■ Exercise aim
How many lines of these entries hold the string "Orders"? Reply with the number alone.

(Stored data)
-----

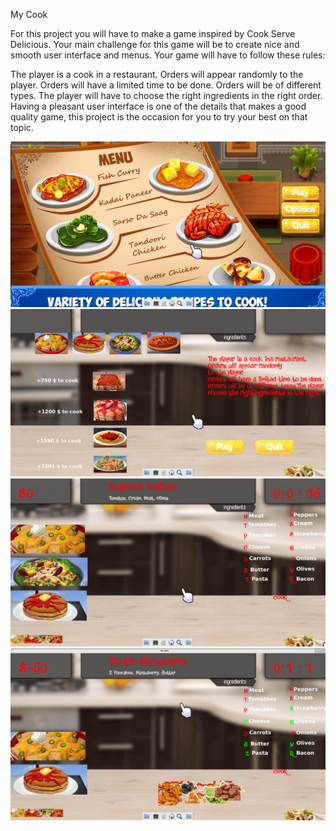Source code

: My Cook 

For this project you will have to make a game inspired by Cook Serve Delicious. Your main challenge for this game will be to create nice and smooth user interface and menus. Your game will have to follow these rules:

The player is a cook in a restaurant.
Orders will appear randomly to the player.
Orders will have a limited time to be done.
Orders will be of different types.
The player will have to choose the right ingredients in the right order.
Having a pleasant user interface is one of the details that makes a good quality game, this project is the occasion for you to try your best on that topic.

<img src="https://github.com/Najada/my_cook_game/blob/master/sc/cook1.png">

<img src="https://github.com/Najada/my_cook_game/blob/master/sc/cook2.png">

<img src="https://github.com/Najada/my_cook_game/blob/master/sc/cook3.png">

<img src="https://github.com/Najada/my_cook_game/blob/master/sc/cook4.png">

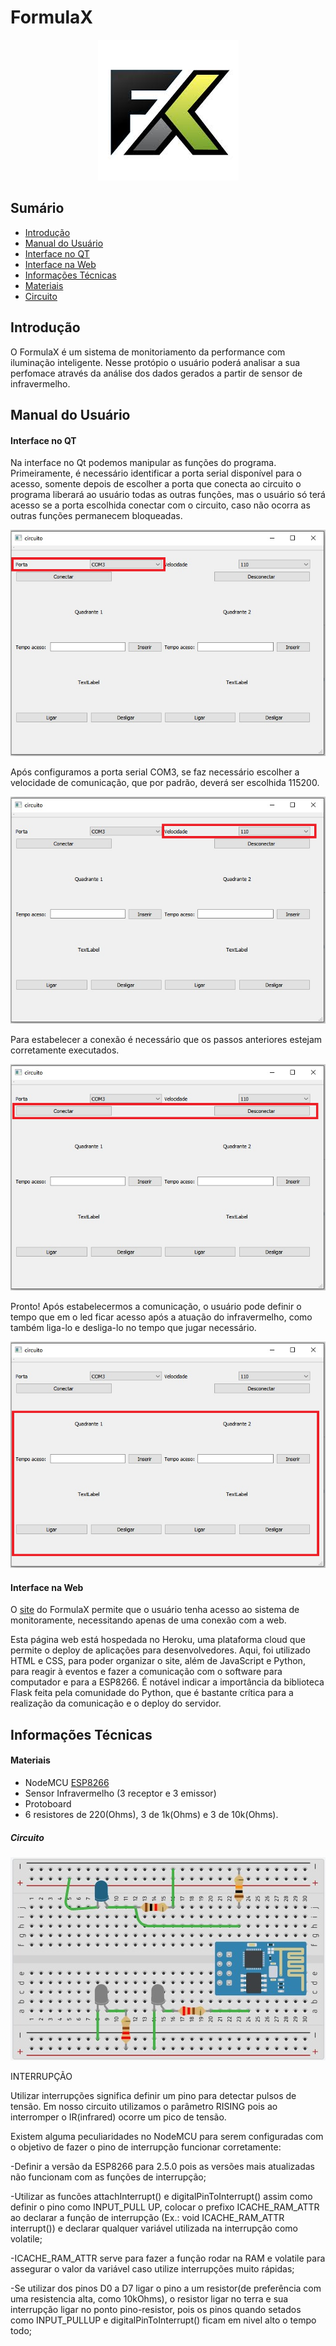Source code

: # FormulaX

<p align="center">
  <img src="figuras/logo.jpg?raw=true" alt="logo"/>
</p>



## Sumário

- [Introdução](#introdução)
- [Manual do Usuário](#manual-do-usu%C3%A1rio)
- [Interface no QT](#interface-no-qt)
- [Interface na Web](#interface-na-web)
- [Informações Técnicas](#informa%C3%A7%C3%B5es-t%C3%A9cnicas)
- [Materiais](#materiais)
- [Circuito](#circuito)

## Introdução
<p>O FormulaX é um sistema de monitoriamento da performance com iluminação inteligente. Nesse protópio o usuário poderá analisar a sua perfomace através da análise dos dados gerados a partir de sensor de infravermelho.</p>

## Manual do Usuário

#### Interface no QT

Na interface no Qt podemos manipular as funções do programa. Primeiramente, é necessário identificar a porta serial disponível para o acesso, somente depois de escolher a porta que conecta ao circuito o programa liberará ao usuário todas as outras funções, mas o usuário só terá acesso se a porta escolhida conectar com o circuito, caso não ocorra as outras funções permanecem bloqueadas.

![QT_PORTA](figuras/porta_qt.png)

Após configuramos a porta serial COM3, se faz necessário escolher a velocidade de comunicação, que por padrão, deverá ser escolhida 115200.

![QT_VELOCIDADE](figuras/velocidade_qt.png)

Para estabelecer a conexão é necessário que os passos anteriores estejam corretamente executados.

![qt_conexao](figuras/conexao_qt.png)

Pronto! Após estabelecermos a comunicação, o usuário pode definir o tempo que em o led ficar acesso após a atuação do infravermelho, como também liga-lo e desliga-lo no tempo que jugar necessário.

![qt_led](figuras/LED_QT.png)



#### Interface na Web

O [site](https://formulax.herokuapp.com) do FormulaX permite que o usuário tenha acesso ao sistema de monitoramente, necessitando apenas de uma conexão com a web.

Esta página web está hospedada no Heroku, uma plataforma cloud que permite o deploy de aplicações para desenvolvedores. Aqui, foi utilizado HTML e CSS, para poder organizar o site, além de JavaScript e Python, para reagir à eventos e fazer a comunicação com o software para computador e para a ESP8266. É notável indicar a importância da biblioteca Flask feita pela comunidade do Python, que é bastante crítica para a realização da comunicação e o deploy do servidor.

## Informações Técnicas

#### Materiais

- NodeMCU [ESP8266](https://cdn-shop.adafruit.com/product-files/2471/0A-ESP8266__Datasheet__EN_v4.3.pdf)
- Sensor Infravermelho (3 receptor e 3 emissor)
- Protoboard
- 6 resistores de 220(Ohms), 3 de 1k(Ohms) e 3 de 10k(Ohms).

##### Circuito

![circuito](figuras/circuito.jpeg)

INTERRUPÇÃO

<p>Utilizar interrupções significa definir um pino para detectar pulsos de tensão. Em nosso circuito utilizamos o parâmetro RISING pois ao interromper o IR(infrared) ocorre um pico de tensão.</p>
<p>Existem alguma peculiaridades no NodeMCU para serem configuradas com o objetivo de fazer o pino de interrupção funcionar corretamente:</p>
<p>-Definir a versão da ESP8266 para 2.5.0 pois as versões mais atualizadas não funcionam com as funções de interrupção;</p>
<p>-Utilizar as funcões attachInterrupt() e digitalPinToInterrupt() assim como definir o pino como INPUT_PULL UP, colocar o prefixo ICACHE_RAM_ATTR ao declarar a função de interrupção (Ex.: void ICACHE_RAM_ATTR interrupt()) e declarar qualquer variável utilizada na interrupção como volatile;</p>
<p>-ICACHE_RAM_ATTR serve para fazer a função rodar na RAM e volatile para assegurar o valor da variável caso utilize interrupções muito rápidas;</p>
<p>-Se utilizar dos pinos D0 a D7 ligar o pino a um resistor(de preferência com uma resistencia alta, como 10kOhms), o resistor ligar no terra e sua interrupção ligar no ponto pino-resistor, pois os pinos quando setados como INPUT_PULLUP e digitalPinToInterrupt() ficam em nivel alto o tempo todo;</p>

-----

■ Answer box
3